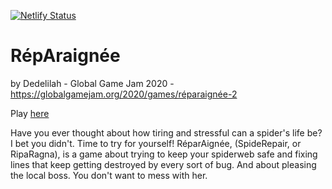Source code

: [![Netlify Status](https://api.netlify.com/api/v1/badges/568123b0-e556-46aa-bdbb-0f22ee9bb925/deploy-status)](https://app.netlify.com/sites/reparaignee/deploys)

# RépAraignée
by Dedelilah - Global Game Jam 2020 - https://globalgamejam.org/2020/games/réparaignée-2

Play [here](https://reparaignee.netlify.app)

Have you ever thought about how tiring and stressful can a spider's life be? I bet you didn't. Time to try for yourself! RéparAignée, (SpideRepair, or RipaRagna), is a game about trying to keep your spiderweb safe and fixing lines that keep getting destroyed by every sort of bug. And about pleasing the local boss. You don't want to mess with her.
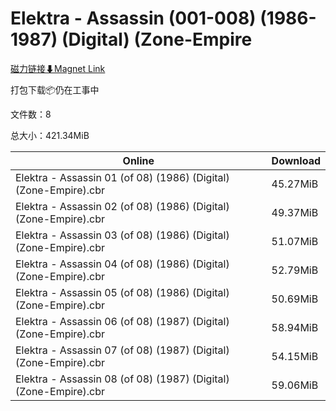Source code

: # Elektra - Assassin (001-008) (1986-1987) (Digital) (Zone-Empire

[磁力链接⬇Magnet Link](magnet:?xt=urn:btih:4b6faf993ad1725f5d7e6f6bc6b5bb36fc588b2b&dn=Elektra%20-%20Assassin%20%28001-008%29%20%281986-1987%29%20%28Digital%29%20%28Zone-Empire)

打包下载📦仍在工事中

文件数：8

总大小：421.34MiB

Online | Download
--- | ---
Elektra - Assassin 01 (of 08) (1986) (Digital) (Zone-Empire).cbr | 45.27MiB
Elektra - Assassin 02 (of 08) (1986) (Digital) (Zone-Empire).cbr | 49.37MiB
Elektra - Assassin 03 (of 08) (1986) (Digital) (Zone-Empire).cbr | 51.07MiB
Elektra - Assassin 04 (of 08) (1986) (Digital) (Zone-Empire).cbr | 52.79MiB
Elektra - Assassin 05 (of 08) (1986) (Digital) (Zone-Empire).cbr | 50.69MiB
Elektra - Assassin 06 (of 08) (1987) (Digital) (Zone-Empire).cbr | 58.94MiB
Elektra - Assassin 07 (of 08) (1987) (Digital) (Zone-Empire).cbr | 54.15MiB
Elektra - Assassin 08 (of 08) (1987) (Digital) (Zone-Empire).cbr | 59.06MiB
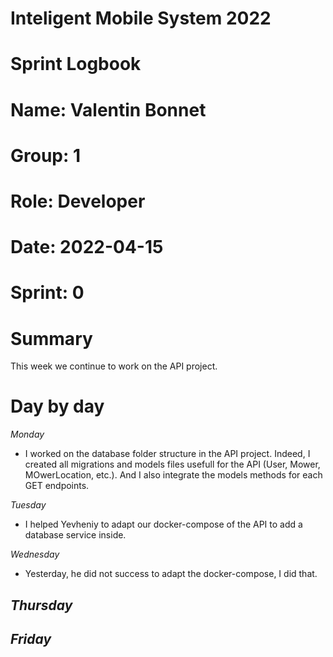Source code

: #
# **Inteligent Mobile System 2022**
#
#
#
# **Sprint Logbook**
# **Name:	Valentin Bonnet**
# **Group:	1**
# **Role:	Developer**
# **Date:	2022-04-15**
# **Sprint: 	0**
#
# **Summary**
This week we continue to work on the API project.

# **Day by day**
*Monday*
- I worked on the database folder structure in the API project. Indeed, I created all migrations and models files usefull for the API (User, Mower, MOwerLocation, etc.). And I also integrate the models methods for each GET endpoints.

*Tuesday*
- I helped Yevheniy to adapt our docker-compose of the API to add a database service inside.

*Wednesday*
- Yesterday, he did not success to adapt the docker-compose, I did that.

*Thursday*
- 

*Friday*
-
--- --- ---
§ Problem to work on
Whenever "database" occurs in a line of the entries, copy that line.

§ Response box
- I worked on the database folder structure in the API project. Indeed, I created all migrations and models files usefull for the API (User, Mower, MOwerLocation, etc.). And I also integrate the models methods for each GET endpoints.
- I helped Yevheniy to adapt our docker-compose of the API to add a database service inside.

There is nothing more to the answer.